● **ABOUT THIS TASK**
All lines from the one with "基本上云平台操作系统上的安全" to the end of the data: return those exactly, and only those.
*** Opening SUPPLIED RECORDS ***
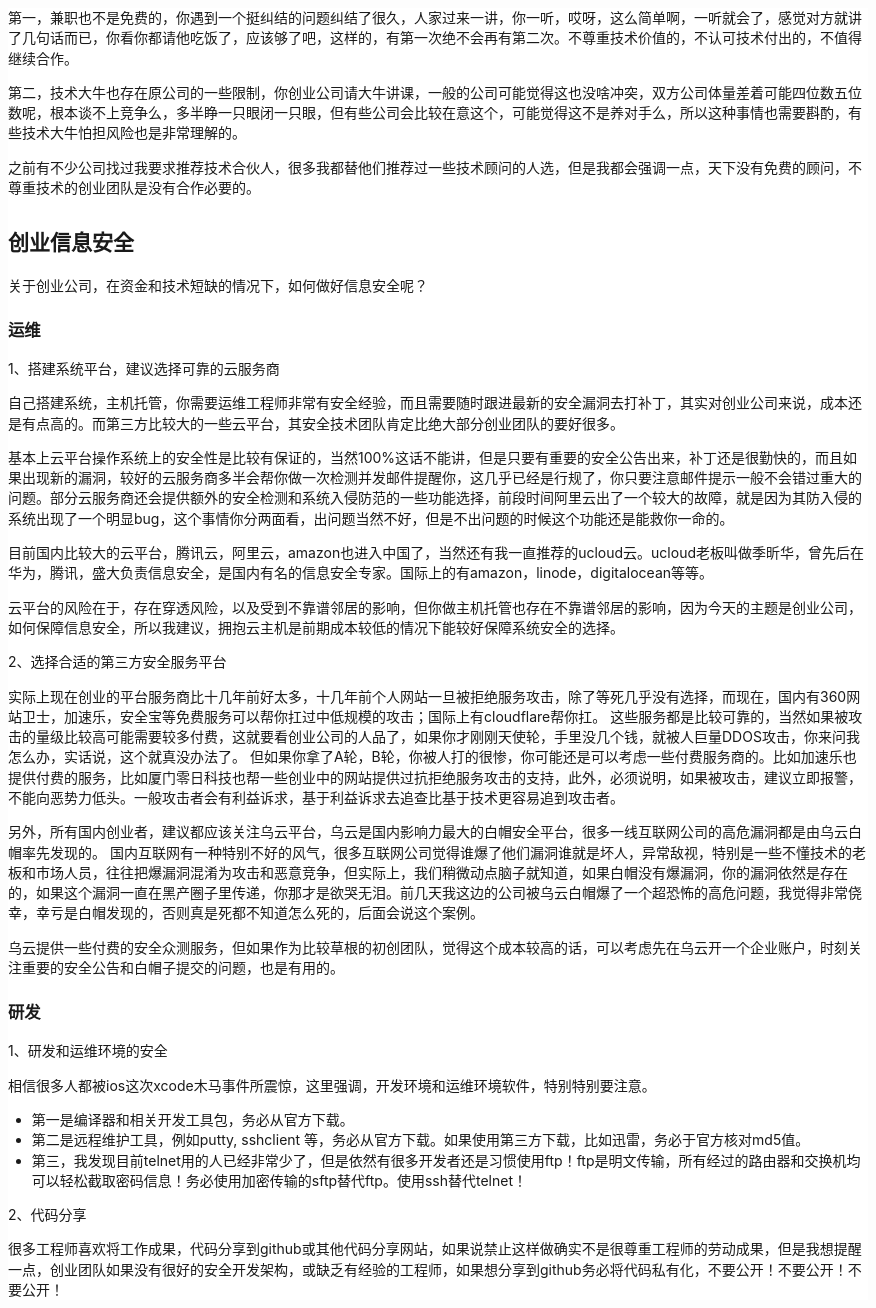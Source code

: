 第一，兼职也不是免费的，你遇到一个挺纠结的问题纠结了很久，人家过来一讲，你一听，哎呀，这么简单啊，一听就会了，感觉对方就讲了几句话而已，你看你都请他吃饭了，应该够了吧，这样的，有第一次绝不会再有第二次。不尊重技术价值的，不认可技术付出的，不值得继续合作。

第二，技术大牛也存在原公司的一些限制，你创业公司请大牛讲课，一般的公司可能觉得这也没啥冲突，双方公司体量差着可能四位数五位数呢，根本谈不上竞争么，多半睁一只眼闭一只眼，但有些公司会比较在意这个，可能觉得这不是养对手么，所以这种事情也需要斟酌，有些技术大牛怕担风险也是非常理解的。

之前有不少公司找过我要求推荐技术合伙人，很多我都替他们推荐过一些技术顾问的人选，但是我都会强调一点，天下没有免费的顾问，不尊重技术的创业团队是没有合作必要的。

## 创业信息安全

关于创业公司，在资金和技术短缺的情况下，如何做好信息安全呢？

### 运维

1、搭建系统平台，建议选择可靠的云服务商

自己搭建系统，主机托管，你需要运维工程师非常有安全经验，而且需要随时跟进最新的安全漏洞去打补丁，其实对创业公司来说，成本还是有点高的。而第三方比较大的一些云平台，其安全技术团队肯定比绝大部分创业团队的要好很多。

基本上云平台操作系统上的安全性是比较有保证的，当然100%这话不能讲，但是只要有重要的安全公告出来，补丁还是很勤快的，而且如果出现新的漏洞，较好的云服务商多半会帮你做一次检测并发邮件提醒你，这几乎已经是行规了，你只要注意邮件提示一般不会错过重大的问题。部分云服务商还会提供额外的安全检测和系统入侵防范的一些功能选择，前段时间阿里云出了一个较大的故障，就是因为其防入侵的系统出现了一个明显bug，这个事情你分两面看，出问题当然不好，但是不出问题的时候这个功能还是能救你一命的。

目前国内比较大的云平台，腾讯云，阿里云，amazon也进入中国了，当然还有我一直推荐的ucloud云。ucloud老板叫做季昕华，曾先后在华为，腾讯，盛大负责信息安全，是国内有名的信息安全专家。国际上的有amazon，linode，digitalocean等等。

云平台的风险在于，存在穿透风险，以及受到不靠谱邻居的影响，但你做主机托管也存在不靠谱邻居的影响，因为今天的主题是创业公司，如何保障信息安全，所以我建议，拥抱云主机是前期成本较低的情况下能较好保障系统安全的选择。

2、选择合适的第三方安全服务平台

实际上现在创业的平台服务商比十几年前好太多，十几年前个人网站一旦被拒绝服务攻击，除了等死几乎没有选择，而现在，国内有360网站卫士，加速乐，安全宝等免费服务可以帮你扛过中低规模的攻击；国际上有cloudflare帮你扛。 这些服务都是比较可靠的，当然如果被攻击的量级比较高可能需要较多付费，这就要看创业公司的人品了，如果你才刚刚天使轮，手里没几个钱，就被人巨量DDOS攻击，你来问我怎么办，实话说，这个就真没办法了。 但如果你拿了A轮，B轮，你被人打的很惨，你可能还是可以考虑一些付费服务商的。比如加速乐也提供付费的服务，比如厦门零日科技也帮一些创业中的网站提供过抗拒绝服务攻击的支持，此外，必须说明，如果被攻击，建议立即报警，不能向恶势力低头。一般攻击者会有利益诉求，基于利益诉求去追查比基于技术更容易追到攻击者。

另外，所有国内创业者，建议都应该关注乌云平台，乌云是国内影响力最大的白帽安全平台，很多一线互联网公司的高危漏洞都是由乌云白帽率先发现的。 国内互联网有一种特别不好的风气，很多互联网公司觉得谁爆了他们漏洞谁就是坏人，异常敌视，特别是一些不懂技术的老板和市场人员，往往把爆漏洞混淆为攻击和恶意竞争，但实际上，我们稍微动点脑子就知道，如果白帽没有爆漏洞，你的漏洞依然是存在的，如果这个漏洞一直在黑产圈子里传递，你那才是欲哭无泪。前几天我这边的公司被乌云白帽爆了一个超恐怖的高危问题，我觉得非常侥幸，幸亏是白帽发现的，否则真是死都不知道怎么死的，后面会说这个案例。

乌云提供一些付费的安全众测服务，但如果作为比较草根的初创团队，觉得这个成本较高的话，可以考虑先在乌云开一个企业账户，时刻关注重要的安全公告和白帽子提交的问题，也是有用的。

### 研发

1、研发和运维环境的安全

相信很多人都被ios这次xcode木马事件所震惊，这里强调，开发环境和运维环境软件，特别特别要注意。

+ 第一是编译器和相关开发工具包，务必从官方下载。
+ 第二是远程维护工具，例如putty, sshclient 等，务必从官方下载。如果使用第三方下载，比如迅雷，务必于官方核对md5值。
+ 第三，我发现目前telnet用的人已经非常少了，但是依然有很多开发者还是习惯使用ftp！ftp是明文传输，所有经过的路由器和交换机均可以轻松截取密码信息！务必使用加密传输的sftp替代ftp。使用ssh替代telnet！

2、代码分享

很多工程师喜欢将工作成果，代码分享到github或其他代码分享网站，如果说禁止这样做确实不是很尊重工程师的劳动成果，但是我想提醒一点，创业团队如果没有很好的安全开发架构，或缺乏有经验的工程师，如果想分享到github务必将代码私有化，不要公开！不要公开！不要公开！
*** Closing SUPPLIED RECORDS ***
● **WRITTEN REPLY**
基本上云平台操作系统上的安全性是比较有保证的，当然100%这话不能讲，但是只要有重要的安全公告出来，补丁还是很勤快的，而且如果出现新的漏洞，较好的云服务商多半会帮你做一次检测并发邮件提醒你，这几乎已经是行规了，你只要注意邮件提示一般不会错过重大的问题。部分云服务商还会提供额外的安全检测和系统入侵防范的一些功能选择，前段时间阿里云出了一个较大的故障，就是因为其防入侵的系统出现了一个明显bug，这个事情你分两面看，出问题当然不好，但是不出问题的时候这个功能还是能救你一命的。

目前国内比较大的云平台，腾讯云，阿里云，amazon也进入中国了，当然还有我一直推荐的ucloud云。ucloud老板叫做季昕华，曾先后在华为，腾讯，盛大负责信息安全，是国内有名的信息安全专家。国际上的有amazon，linode，digitalocean等等。

云平台的风险在于，存在穿透风险，以及受到不靠谱邻居的影响，但你做主机托管也存在不靠谱邻居的影响，因为今天的主题是创业公司，如何保障信息安全，所以我建议，拥抱云主机是前期成本较低的情况下能较好保障系统安全的选择。

2、选择合适的第三方安全服务平台

实际上现在创业的平台服务商比十几年前好太多，十几年前个人网站一旦被拒绝服务攻击，除了等死几乎没有选择，而现在，国内有360网站卫士，加速乐，安全宝等免费服务可以帮你扛过中低规模的攻击；国际上有cloudflare帮你扛。 这些服务都是比较可靠的，当然如果被攻击的量级比较高可能需要较多付费，这就要看创业公司的人品了，如果你才刚刚天使轮，手里没几个钱，就被人巨量DDOS攻击，你来问我怎么办，实话说，这个就真没办法了。 但如果你拿了A轮，B轮，你被人打的很惨，你可能还是可以考虑一些付费服务商的。比如加速乐也提供付费的服务，比如厦门零日科技也帮一些创业中的网站提供过抗拒绝服务攻击的支持，此外，必须说明，如果被攻击，建议立即报警，不能向恶势力低头。一般攻击者会有利益诉求，基于利益诉求去追查比基于技术更容易追到攻击者。

另外，所有国内创业者，建议都应该关注乌云平台，乌云是国内影响力最大的白帽安全平台，很多一线互联网公司的高危漏洞都是由乌云白帽率先发现的。 国内互联网有一种特别不好的风气，很多互联网公司觉得谁爆了他们漏洞谁就是坏人，异常敌视，特别是一些不懂技术的老板和市场人员，往往把爆漏洞混淆为攻击和恶意竞争，但实际上，我们稍微动点脑子就知道，如果白帽没有爆漏洞，你的漏洞依然是存在的，如果这个漏洞一直在黑产圈子里传递，你那才是欲哭无泪。前几天我这边的公司被乌云白帽爆了一个超恐怖的高危问题，我觉得非常侥幸，幸亏是白帽发现的，否则真是死都不知道怎么死的，后面会说这个案例。

乌云提供一些付费的安全众测服务，但如果作为比较草根的初创团队，觉得这个成本较高的话，可以考虑先在乌云开一个企业账户，时刻关注重要的安全公告和白帽子提交的问题，也是有用的。

### 研发

1、研发和运维环境的安全

相信很多人都被ios这次xcode木马事件所震惊，这里强调，开发环境和运维环境软件，特别特别要注意。

+ 第一是编译器和相关开发工具包，务必从官方下载。
+ 第二是远程维护工具，例如putty, sshclient 等，务必从官方下载。如果使用第三方下载，比如迅雷，务必于官方核对md5值。
+ 第三，我发现目前telnet用的人已经非常少了，但是依然有很多开发者还是习惯使用ftp！ftp是明文传输，所有经过的路由器和交换机均可以轻松截取密码信息！务必使用加密传输的sftp替代ftp。使用ssh替代telnet！

2、代码分享

很多工程师喜欢将工作成果，代码分享到github或其他代码分享网站，如果说禁止这样做确实不是很尊重工程师的劳动成果，但是我想提醒一点，创业团队如果没有很好的安全开发架构，或缺乏有经验的工程师，如果想分享到github务必将代码私有化，不要公开！不要公开！不要公开！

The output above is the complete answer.